10a+b=10a+9n-a=9(a+n). Therefore a+n=(10a+b)/9, and, since a, n and b are integers, 10a+b must be divisible by 9 when the sum of the digits is a multiple of 9. The argument can be extended to cases where a and b are positive and less than 10. In cases where a>10, the argument can be extended to consider a=10a₁+a₂ where a₁ and a₂ are less than 10. So in any integer of n digits, their sum is divisible by 9 if the entire integer is divisible by 9.
(ii)(a) True. (The sum of the digits is divisible by 3)
Let a+b=3n, then 10a+b=10a+3n-a=3(3a+n). 3a+n=(10a+b)/3 so 10a+b is exactly divisible by 3 when a, b and n are integers.
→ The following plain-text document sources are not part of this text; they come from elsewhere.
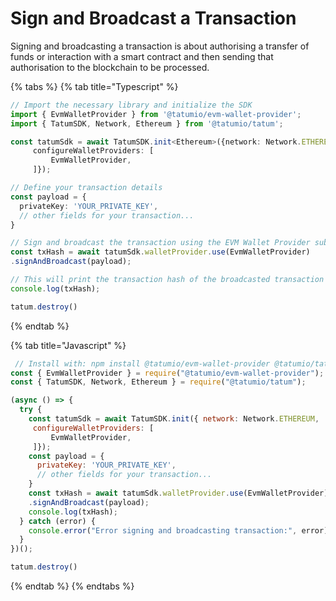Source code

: # Sign and Broadcast a Transaction

Signing and broadcasting a transaction is about authorising a transfer of funds or interaction with a smart contract and then sending that authorisation to the blockchain to be processed.

{% tabs %}
{% tab title="Typescript" %}
```typescript
// Import the necessary library and initialize the SDK
import { EvmWalletProvider } from '@tatumio/evm-wallet-provider';
import { TatumSDK, Network, Ethereum } from '@tatumio/tatum';

const tatumSdk = await TatumSDK.init<Ethereum>({network: Network.ETHEREUM,
     configureWalletProviders: [
         EvmWalletProvider,
     ]});

// Define your transaction details
const payload = {
  privateKey: 'YOUR_PRIVATE_KEY',
  // other fields for your transaction...
}

// Sign and broadcast the transaction using the EVM Wallet Provider submodule
const txHash = await tatumSdk.walletProvider.use(EvmWalletProvider)
.signAndBroadcast(payload);

// This will print the transaction hash of the broadcasted transaction
console.log(txHash);

tatum.destroy()
```
{% endtab %}

{% tab title="Javascript" %}
```javascript
 // Install with: npm install @tatumio/evm-wallet-provider @tatumio/tatum
const { EvmWalletProvider } = require("@tatumio/evm-wallet-provider");
const { TatumSDK, Network, Ethereum } = require("@tatumio/tatum");

(async () => {
  try {
    const tatumSdk = await TatumSDK.init({ network: Network.ETHEREUM,
     configureWalletProviders: [
         EvmWalletProvider,
     ]});
    const payload = {
      privateKey: 'YOUR_PRIVATE_KEY',
      // other fields for your transaction...
    }
    const txHash = await tatumSdk.walletProvider.use(EvmWalletProvider)
    .signAndBroadcast(payload);
    console.log(txHash);
  } catch (error) {
    console.error("Error signing and broadcasting transaction:", error);
  }
})();

tatum.destroy()
```
{% endtab %}
{% endtabs %}
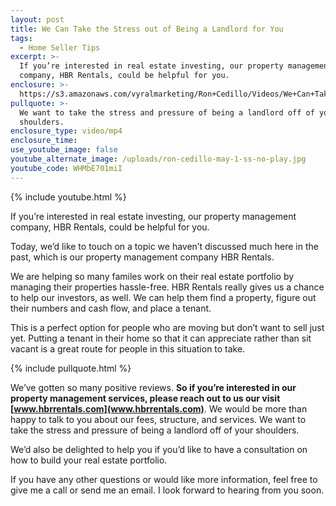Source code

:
 ```yaml
---
layout: post
title: We Can Take the Stress out of Being a Landlord for You
tags:
  - Home Seller Tips
excerpt: >-
  If you’re interested in real estate investing, our property management
  company, HBR Rentals, could be helpful for you.
enclosure: >-
  https://s3.amazonaws.com/vyralmarketing/Ron+Cedillo/Videos/We+Can+Take+the+Stress+out+of+Being+a+Landlord+for+You.mp4
pullquote: >-
  We want to take the stress and pressure of being a landlord off of your
  shoulders.
enclosure_type: video/mp4
enclosure_time:
use_youtube_image: false
youtube_alternate_image: /uploads/ron-cedillo-may-1-ss-no-play.jpg
youtube_code: WHMbE701miI
---
```


{% include youtube.html %}

If you’re interested in real estate investing, our property management company, HBR Rentals, could be helpful for you.

Today, we’d like to touch on a topic we haven’t discussed much here in the past, which is our property management company HBR Rentals.

We are helping so many familes work on their real estate portfolio by managing their properties hassle-free. HBR Rentals really gives us a chance to help our investors, as well. We can help them find a property, figure out their numbers and cash flow, and place a tenant.

This is a perfect option for people who are moving but don’t want to sell just yet. Putting a tenant in their home so that it can appreciate rather than sit vacant is a great route for people in this situation to take.

{% include pullquote.html %}

We’ve gotten so many positive reviews. **So if you’re interested in our property management services, please reach out to us our visit [www.hbrrentals.com](www.hbrrentals.com)**. We would be more than happy to talk to you about our fees, structure, and services. We want to take the stress and pressure of being a landlord off of your shoulders.

We’d also be delighted to help you if you’d like to have a consultation on how to build your real estate portfolio.

If you have any other questions or would like more information, feel free to give me a call or send me an email. I look forward to hearing from you soon.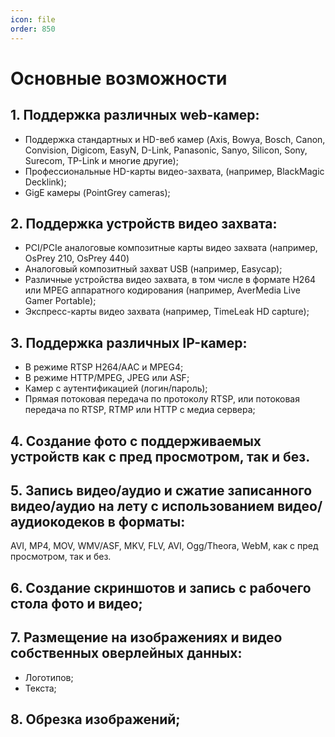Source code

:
 ```yaml
---
icon: file
order: 850
---
```


# Основные возможности

##	1. Поддержка различных web-камер:

* Поддержка стандартных и HD-веб камер (Axis, Bowya, Bosch, Canon, Convision, Digicom, EasyN, D-Link, Panasonic, Sanyo, Silicon, Sony, Surecom, TP-Link и многие другие);  
* Профессиональные HD-карты видео-захвата, (например, BlackMagic Decklink);  
* GigE камеры (PointGrey cameras);  

##	2. Поддержка устройств видео захвата:

* PCI/PCIe аналоговые композитные карты видео захвата (например, OsPrey 210, OsPrey 440)
* Аналоговый композитный захват USB (например, Easycap);
* Различные устройства видео захвата, в том числе в формате H264 или MPEG аппаратного кодирования (например, AverMedia Live Gamer Portable);
* Экспресс-карты видео захвата (например, TimeLeak HD capture);

##	3. Поддержка различных IP-камер:

* В режиме RTSP H264/AAC и MPEG4;
* В режиме HTTP/MPEG, JPEG или ASF;
* Камер с аутентификацией (логин/пароль);
* Прямая потоковая передача по протоколу RTSP, или потоковая передача по RTSP, RTMP или HTTP с медиа сервера;  

##	4. Создание фото с поддерживаемых устройств как с пред просмотром, так и без.

##	5. Запись видео/аудио и сжатие записанного видео/аудио на лету с использованием видео/аудиокодеков в форматы:

AVI, MP4, MOV, WMV/ASF, MKV, FLV, AVI, Ogg/Theora, WebM, как с пред просмотром, так и без.
##	6. Создание скриншотов и запись с рабочего стола фото и видео;

##	7. Размещение на изображениях и видео собственных оверлейных данных:

* Логотипов;
* Текста;

## 8. Обрезка изображений;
See (i) for extension of the argument.
(ii)(b) False, ABC must have C=0 or 5, because even multiples of 5 can be represented by 10x and odd multiples by 10x+5 where x is an integer (2x is an even multiple, 2x+1 is an odd multiple).
(iii) False. A n-sided polygon has n internal angles.
Two non-parallel lines form one internal angle between them. Three open lines form an additional internal angle. (As many external angles are also formed such that the sum of any internal and associated external angle is 360 degrees.) In general, n open lines create n-1 internal angles, because one angle is created between each pair of adjacent lines. When the end lines are connected by another line, two angles are formed, one at each end of the line. The figure created is a polygon, n-gon. If the original number of lines was n, the number of sides of the polygon increases by 1 to n+1 and the number of angles increases by 2 to n-1+2=n+1, the number of sides.